Pour noël, j’ai eu un GPS ! Ceux qui me connaissent me diront que n’ayant pas de voiture à Paris, ce n’est pas très utile. Et pourtant, si l’ont veut géo-référencer les photos de noël et le déballage des cadeaux par les enfants, cet outil devient très pratique, testons un peu…

D90+GP-1

J’ai donc un GPS pour mon D90 : il s’agit de l’unité GP-1, qui se place à la place du flash ou sur le coté. Pour info, dans le Nikon P.6000, un compact, le GPS est en standard.

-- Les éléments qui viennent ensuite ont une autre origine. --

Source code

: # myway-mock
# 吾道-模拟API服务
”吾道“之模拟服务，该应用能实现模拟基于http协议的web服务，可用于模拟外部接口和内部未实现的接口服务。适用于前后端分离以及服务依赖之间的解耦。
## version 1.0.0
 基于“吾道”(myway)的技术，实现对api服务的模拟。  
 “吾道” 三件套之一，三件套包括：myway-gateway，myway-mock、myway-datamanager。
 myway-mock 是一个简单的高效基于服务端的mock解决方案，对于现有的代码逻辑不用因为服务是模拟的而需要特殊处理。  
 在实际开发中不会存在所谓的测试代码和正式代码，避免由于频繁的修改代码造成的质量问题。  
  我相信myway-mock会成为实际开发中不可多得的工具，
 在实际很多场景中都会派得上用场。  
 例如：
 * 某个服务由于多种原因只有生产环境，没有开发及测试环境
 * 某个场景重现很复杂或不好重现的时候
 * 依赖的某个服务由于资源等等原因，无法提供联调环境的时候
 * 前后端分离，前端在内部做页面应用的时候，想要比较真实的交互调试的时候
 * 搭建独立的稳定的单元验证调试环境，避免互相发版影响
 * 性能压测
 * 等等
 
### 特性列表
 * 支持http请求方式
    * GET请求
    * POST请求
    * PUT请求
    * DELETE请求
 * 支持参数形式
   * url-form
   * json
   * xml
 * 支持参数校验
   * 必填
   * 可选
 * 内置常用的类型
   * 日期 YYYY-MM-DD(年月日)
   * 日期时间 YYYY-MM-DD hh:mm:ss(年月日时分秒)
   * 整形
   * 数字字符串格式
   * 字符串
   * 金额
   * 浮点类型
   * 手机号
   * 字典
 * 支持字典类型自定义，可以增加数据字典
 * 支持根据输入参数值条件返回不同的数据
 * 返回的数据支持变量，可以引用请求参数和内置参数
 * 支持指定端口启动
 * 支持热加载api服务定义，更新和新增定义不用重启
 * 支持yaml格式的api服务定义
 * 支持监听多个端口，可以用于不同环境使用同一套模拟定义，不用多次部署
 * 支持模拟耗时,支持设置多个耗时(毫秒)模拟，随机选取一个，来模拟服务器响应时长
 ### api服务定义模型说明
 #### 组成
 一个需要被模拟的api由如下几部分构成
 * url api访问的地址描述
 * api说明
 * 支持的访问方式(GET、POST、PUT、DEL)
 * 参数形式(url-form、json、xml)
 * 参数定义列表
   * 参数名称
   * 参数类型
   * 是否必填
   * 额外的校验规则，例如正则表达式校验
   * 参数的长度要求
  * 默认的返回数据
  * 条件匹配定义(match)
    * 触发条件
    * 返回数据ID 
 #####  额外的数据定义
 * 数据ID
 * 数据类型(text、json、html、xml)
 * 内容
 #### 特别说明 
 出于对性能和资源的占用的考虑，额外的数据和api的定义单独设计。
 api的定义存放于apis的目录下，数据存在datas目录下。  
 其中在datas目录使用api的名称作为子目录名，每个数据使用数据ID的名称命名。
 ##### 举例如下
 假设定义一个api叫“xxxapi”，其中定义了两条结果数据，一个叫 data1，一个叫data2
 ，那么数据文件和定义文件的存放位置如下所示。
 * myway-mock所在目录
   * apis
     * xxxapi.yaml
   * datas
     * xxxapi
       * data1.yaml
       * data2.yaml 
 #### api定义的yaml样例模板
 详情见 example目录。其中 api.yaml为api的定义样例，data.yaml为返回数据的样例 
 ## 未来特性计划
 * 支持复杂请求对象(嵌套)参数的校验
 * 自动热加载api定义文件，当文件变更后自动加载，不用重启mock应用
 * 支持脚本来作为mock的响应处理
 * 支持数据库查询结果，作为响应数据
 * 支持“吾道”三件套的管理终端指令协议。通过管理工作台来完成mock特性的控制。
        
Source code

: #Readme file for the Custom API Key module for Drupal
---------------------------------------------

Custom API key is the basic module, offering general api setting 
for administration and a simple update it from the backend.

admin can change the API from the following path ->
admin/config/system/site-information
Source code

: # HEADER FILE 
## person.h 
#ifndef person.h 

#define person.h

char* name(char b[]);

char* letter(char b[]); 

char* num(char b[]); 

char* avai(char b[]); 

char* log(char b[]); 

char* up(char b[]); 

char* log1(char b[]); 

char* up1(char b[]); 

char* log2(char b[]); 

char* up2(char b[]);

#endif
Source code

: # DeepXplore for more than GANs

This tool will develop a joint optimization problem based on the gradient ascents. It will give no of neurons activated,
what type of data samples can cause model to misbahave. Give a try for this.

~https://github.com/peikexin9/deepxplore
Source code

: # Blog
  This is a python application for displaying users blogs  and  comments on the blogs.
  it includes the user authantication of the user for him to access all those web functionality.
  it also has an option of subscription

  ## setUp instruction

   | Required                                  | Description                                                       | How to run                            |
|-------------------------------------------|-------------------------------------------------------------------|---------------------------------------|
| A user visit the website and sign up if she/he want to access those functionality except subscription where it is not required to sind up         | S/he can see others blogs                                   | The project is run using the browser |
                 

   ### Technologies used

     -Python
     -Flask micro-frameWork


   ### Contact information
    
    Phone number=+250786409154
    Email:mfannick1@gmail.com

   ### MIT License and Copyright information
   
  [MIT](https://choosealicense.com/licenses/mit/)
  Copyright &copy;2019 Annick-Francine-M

Mes grands-parents, s’ils étaient en vie, diraient : “Mais que fait Stéphane, dans le jardin, avec un appareil photographique pointant vers le ciel ?” Au début, la première capture des satellites est un peu longue : plus de 5 s., c’est déjà embêtant si vous devez déclencher tout de suite… passons. En laissant l’appareil en veille, ça va mieux. Ensuite cela semble assez précis (même dans le jardin), l’altitude aussi (testé avec un bon vieil altimètre).

D90+GP-1

Clic-clac, les coordonnées et l’altitude sont bien capturées et incluses dans les méta-données EXIF de l’image. Avec Exiftool (et tous les outils qui tourne autour), par exemple, il est facile de voir et d’exporter ces valeurs de positionnement (extrait) dans ExiftoolGUI…

D90+GPS_1

De les sortir sous la forme d’un tableau HTML (voir plus bas)…

EXIF GPSVersionID 2.2.0.0
EXIF GPSLatitudeRef North
EXIF GPSLongitudeRef West
EXIF GPSAltitudeRef Above Sea Level
EXIF GPSTimeStamp 11:24:24
EXIF GPSSatellites 05
EXIF GPSMapDatum
EXIF GPSDateStamp 2008:12:25
Composite GPSAltitude 36 m Above Sea Level
Composite GPSDateTime 2008:12:25 11:24:24
Composite GPSLatitude 44 deg 45′ 15.21″ N
Composite GPSLongitude 0 deg 34′ 31.58″ W
Composite GPSPosition 44 deg 45′ 15.21″ N, 0 deg 34′ 31.58″ W
Composite SubSecDateTimeOriginal 2008:12:25 13:21:45.00

…Et bien entendu, il est très facile d’exploiter cela avec un outil cartographique en local, tel que l’excellent GeoSetter dont une version en français est disponible :

D90+GPS_2

D90+GPS_3
ou bien via l’outil carte de Flickr (là, rien à faire de particulier, les photos sont positionnées par défaut lors du chargement).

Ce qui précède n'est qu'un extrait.